= Richard Arnold (chronicler) =

English antiquary and historian

Richard Arnold (died c. 1521), was an English antiquary and chronicler.

Arnold was a citizen of London, dwelling in the parish of St Magnus, London Bridge. It would appear from his own book, originally untitled and now generally known as Arnold's Chronicle or The Customs of London, that he was a merchant trading with Flanders. He was an executor of the will of John Amell the elder, citizen and cutler of London, which was drawn up in 1473, and he is there described as a haberdasher. He was in the habit, for purposes of business, of paying visits to Flanders, and was in 1488 confined in the Castle of Sluys on suspicion of being a spy. He was apparently hard pressed by creditors at one period of his life, and sought shelter in the sanctuary at Westminster. He had a wife named Alice and a son Nicholas. The date of his death is uncertain. Francis Douce, who fully investigated the matter, concluded that he died shortly after the publication of the last edition of his book, in 1520–1521.

==Work==
Arnold's Customs of London is a book dealing with London antiquities. It contains the chief charters granted to the city, accounts of its customs, and notes on a variety of topics chiefly but not entirely connected with commerce. Thomas Hearne called it a chronicle; but its only claim to that title rests on its opening section, which gives, with occasional historical notes, a list of the names of the "Balyfs, Gustos, Mayers, and Sherefs" of London between 1189 and 1502. The greater part of this list was evidently borrowed direct from a manuscript now in the Cottonian Library at the British Museum. Arnold himself gives the book no name; Douce, its latest editor, christens it The Customs of London. Its best known feature is its introduction of the "Ballade of ye Nottebrowne Mayde" ("The Nut-Brown Maid"), which occurs, without any explanation, between an account of the tolls payable by English merchants sending merchandise to Antwerp, and a statement of the differences between English and Flemish currencies. No earlier version of the ballad is known, and according to Capel, Warton, Douce, and Collier, it is probable that it had been composed only a few years before Arnold transcribed and printed it. Hearne, however, assigns it to the time of Henry V, and Thomas Percy to the early part of Henry VII's reign. Its authorship is unknown; but Douce assumes that it was translated from an old German ballad by some Englishman whom Arnold met at Antwerp. It was frequently reprinted separately in the sixteenth century, and enjoyed very great popularity for many years; interest in it was revived by its republication in the Muse's Mercury for June 1707, where it was first seen by Matthew Prior, who paraphrased it in his 'Henry and Emma' about 1718.
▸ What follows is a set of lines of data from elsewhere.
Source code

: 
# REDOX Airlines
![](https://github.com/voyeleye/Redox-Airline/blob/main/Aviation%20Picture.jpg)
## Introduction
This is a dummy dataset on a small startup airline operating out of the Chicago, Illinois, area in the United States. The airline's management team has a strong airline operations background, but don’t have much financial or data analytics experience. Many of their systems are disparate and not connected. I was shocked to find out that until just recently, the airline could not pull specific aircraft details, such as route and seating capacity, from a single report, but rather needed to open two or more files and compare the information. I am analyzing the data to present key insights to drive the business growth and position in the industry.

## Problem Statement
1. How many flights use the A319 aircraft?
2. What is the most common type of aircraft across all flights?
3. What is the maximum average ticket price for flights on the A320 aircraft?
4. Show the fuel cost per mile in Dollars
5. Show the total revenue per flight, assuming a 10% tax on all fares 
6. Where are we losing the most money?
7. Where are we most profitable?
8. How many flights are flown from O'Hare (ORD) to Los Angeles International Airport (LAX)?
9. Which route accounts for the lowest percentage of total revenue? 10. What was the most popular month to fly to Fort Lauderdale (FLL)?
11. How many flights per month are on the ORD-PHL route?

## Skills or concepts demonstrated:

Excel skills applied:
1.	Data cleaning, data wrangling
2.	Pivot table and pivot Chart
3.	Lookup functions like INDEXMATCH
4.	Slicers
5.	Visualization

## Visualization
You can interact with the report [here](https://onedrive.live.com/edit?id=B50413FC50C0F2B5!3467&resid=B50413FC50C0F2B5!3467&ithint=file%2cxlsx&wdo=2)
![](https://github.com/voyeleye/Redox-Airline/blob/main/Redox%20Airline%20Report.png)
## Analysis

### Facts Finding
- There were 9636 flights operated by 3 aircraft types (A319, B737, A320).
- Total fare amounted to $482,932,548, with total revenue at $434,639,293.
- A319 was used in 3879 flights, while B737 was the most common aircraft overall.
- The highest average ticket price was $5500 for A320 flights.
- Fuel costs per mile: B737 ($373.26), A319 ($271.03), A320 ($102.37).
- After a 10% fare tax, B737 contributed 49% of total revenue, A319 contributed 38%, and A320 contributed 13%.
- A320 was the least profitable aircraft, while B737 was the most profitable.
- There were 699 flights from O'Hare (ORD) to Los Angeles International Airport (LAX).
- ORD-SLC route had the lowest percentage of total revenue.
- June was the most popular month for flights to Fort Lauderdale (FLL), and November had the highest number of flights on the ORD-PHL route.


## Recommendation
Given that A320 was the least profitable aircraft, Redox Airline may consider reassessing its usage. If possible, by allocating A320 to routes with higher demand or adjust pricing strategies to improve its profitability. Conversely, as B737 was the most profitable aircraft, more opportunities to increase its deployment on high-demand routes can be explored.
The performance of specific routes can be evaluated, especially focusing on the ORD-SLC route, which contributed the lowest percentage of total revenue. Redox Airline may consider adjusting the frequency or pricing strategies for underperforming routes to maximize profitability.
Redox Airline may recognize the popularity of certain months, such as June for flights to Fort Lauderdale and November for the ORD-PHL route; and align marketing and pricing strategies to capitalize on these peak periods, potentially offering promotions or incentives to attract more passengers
From typographical evidence it is clear that Arnold's book was first published at Antwerp in 1502 by John Doesborowe, who published other English books. This edition is without date, place, or printer's name. A second edition, in which the list of the mayors and sheriffs is brought down to 1520—doubtless the date of publication—is ascribed by typographical experts to Peter Treveris, the first printer who set up a press at Southwark. It is also without date, place, or printer's name. A third edition, with introduction by Francis Douce, appeared in 1811. Copies of the two original editions, which are now very rare, are in the British Library, and other copies may be found at the Huntington Library, the Folger Shakespeare Library, and other archives.